Escuchó con expresión de incredulidad.

—¡Están diciendo que habrán completado las operaciones para nuestro aterrizaje, en quince minutos más!

Beemish estaba furioso. —¡Maldición! ¿Quién les dijo que hicieran eso? ¿Fue usted, Manning?

—Yo no, Frank. Yo sólo le dije al Presidente y al Almirante Piermont que creía que era posible.

Frank Beemish se quedó contemplando a las cuatro personas que había en la cabina de mando. Sus ojos se tornaron fríos, llenos de algo que Manning no podía leer. El labio superior se le cubrió de sudor, y Manning vio que tenía las axilas empapadas de transpiración. El hombre estaba bajo una presión increíble.

—¡Está bien, maldita sea! Intentaremos su acrobacia, Manning.

Echó hacia atrás los aceleradores y se inclinó hacia el escudo antideslumbrante para ajustar el piloto automático de forma que el avión descendiera a diez mil pies.

Manning dijo,

—Creo que debía decirle algo a los pasajeros, Frank. Los sobrecargos y las aeromozas, esperan también.

Beemish asintió casi mecánicamente. Tomó el micrófono.

—Señoras y señores—, empezó a decir, escuchando su voz como un eco, a través de las bocinas de la cabina de pasajeros. —Cuando el motor explotó, los fragmentos de metal, aparentemente, causaron daños a uno de nuestros tanques de combustible. La pérdida de éste nos impide llegar a nuestro aeropuerto alterno. Tendremos que aterrizar en el mar. No hay motivo de alarma...

La voz de Beemish tembló. Tosió, y continuó:

—Repito, no hay motivo de alarma. Hay un grupo de barcos de la Marina preparándose para nuestra llegada. Ahora estamos en contacto con ellos, por radio. Sus helicópteros de rescate ya están en el aire, esperándonos. La tripulación está bien entrenada para una evacuación en el mar, y ahora les demostrarán el uso de los chalecos salvavidas que hay en sus asientos. Por favor, préstenles toda su atención y cooperación.
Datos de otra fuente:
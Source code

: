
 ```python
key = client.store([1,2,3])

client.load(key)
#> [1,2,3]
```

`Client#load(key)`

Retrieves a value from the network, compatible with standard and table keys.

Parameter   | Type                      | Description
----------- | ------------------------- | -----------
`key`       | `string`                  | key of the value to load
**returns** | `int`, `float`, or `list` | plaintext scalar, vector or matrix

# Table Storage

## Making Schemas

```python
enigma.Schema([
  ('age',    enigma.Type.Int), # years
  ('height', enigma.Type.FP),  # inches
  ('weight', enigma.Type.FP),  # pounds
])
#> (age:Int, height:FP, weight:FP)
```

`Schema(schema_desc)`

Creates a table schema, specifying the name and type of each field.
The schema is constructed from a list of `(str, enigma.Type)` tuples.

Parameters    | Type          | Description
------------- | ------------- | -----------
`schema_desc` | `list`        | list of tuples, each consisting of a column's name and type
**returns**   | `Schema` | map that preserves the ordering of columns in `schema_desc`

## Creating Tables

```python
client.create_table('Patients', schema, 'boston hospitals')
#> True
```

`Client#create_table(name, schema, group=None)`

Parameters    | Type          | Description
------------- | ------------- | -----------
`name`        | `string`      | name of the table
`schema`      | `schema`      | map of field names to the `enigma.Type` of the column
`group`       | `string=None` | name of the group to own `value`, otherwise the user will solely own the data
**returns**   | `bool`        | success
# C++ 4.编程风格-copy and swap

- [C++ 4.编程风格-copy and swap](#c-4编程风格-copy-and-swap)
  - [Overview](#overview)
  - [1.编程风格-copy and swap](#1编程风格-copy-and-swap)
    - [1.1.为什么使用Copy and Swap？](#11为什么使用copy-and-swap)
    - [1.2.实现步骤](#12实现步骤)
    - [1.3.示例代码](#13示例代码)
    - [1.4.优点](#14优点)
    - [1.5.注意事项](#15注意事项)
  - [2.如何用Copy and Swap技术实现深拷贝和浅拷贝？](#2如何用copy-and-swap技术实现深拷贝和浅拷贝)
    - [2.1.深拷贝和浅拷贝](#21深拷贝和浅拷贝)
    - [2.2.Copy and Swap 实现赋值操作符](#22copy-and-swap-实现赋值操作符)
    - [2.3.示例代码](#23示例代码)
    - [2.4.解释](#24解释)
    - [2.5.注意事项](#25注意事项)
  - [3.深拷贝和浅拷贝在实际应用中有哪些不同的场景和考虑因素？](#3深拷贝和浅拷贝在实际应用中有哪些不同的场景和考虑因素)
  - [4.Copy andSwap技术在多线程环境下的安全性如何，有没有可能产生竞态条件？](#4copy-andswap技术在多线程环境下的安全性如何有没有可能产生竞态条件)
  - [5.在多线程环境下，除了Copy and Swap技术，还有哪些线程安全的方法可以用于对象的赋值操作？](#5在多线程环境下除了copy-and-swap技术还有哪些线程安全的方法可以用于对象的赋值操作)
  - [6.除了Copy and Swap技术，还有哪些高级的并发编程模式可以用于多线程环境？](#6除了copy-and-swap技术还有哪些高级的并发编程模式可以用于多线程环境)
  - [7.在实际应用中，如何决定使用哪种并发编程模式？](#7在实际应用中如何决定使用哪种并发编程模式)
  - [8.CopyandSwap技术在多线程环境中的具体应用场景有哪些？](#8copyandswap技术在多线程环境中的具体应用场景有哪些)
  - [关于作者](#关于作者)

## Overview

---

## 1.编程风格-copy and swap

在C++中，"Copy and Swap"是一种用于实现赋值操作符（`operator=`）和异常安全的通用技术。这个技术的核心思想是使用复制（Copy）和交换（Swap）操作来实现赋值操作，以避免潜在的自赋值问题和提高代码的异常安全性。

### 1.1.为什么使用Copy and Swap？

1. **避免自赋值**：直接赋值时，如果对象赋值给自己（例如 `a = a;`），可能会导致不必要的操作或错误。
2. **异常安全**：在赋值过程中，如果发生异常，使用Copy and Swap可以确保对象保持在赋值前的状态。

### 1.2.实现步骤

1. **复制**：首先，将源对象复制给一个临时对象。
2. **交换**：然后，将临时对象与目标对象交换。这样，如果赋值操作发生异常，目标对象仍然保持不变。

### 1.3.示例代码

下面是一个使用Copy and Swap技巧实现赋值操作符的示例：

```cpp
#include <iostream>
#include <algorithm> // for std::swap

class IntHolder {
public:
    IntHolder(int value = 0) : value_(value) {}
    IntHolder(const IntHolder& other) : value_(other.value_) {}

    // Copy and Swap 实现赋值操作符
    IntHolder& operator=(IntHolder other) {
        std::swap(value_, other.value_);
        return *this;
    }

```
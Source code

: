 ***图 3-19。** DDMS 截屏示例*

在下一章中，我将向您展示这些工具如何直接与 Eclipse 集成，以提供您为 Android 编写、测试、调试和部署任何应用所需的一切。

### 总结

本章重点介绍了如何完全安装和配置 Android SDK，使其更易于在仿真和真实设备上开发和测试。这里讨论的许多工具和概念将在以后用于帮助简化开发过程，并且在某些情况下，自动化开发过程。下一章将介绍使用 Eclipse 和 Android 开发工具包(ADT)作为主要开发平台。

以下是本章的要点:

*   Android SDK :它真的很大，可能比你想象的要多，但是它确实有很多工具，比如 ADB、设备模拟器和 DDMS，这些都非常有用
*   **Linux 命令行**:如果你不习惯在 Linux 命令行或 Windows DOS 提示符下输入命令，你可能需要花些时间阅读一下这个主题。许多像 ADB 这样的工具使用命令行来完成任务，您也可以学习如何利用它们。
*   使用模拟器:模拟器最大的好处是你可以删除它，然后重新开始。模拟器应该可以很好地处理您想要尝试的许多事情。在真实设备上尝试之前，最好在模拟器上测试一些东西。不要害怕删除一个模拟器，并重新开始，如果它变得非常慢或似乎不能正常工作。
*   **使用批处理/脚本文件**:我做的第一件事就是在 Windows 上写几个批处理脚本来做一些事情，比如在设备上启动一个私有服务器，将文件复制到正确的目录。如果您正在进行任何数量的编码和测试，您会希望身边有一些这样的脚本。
Además, haremos algunas maniobras durante el vuelo, revisando varios sistemas antes de aterrizar. Esta es una precaución normal, así, que por favor, no se preocupen si notan cambios de velocidad.

Las bocinas callaron. Beemish soltó el micrófono.

Cuando miró al altímetro, vio que se acercaban a los diez mil pies. Su mano tembló ligeramente.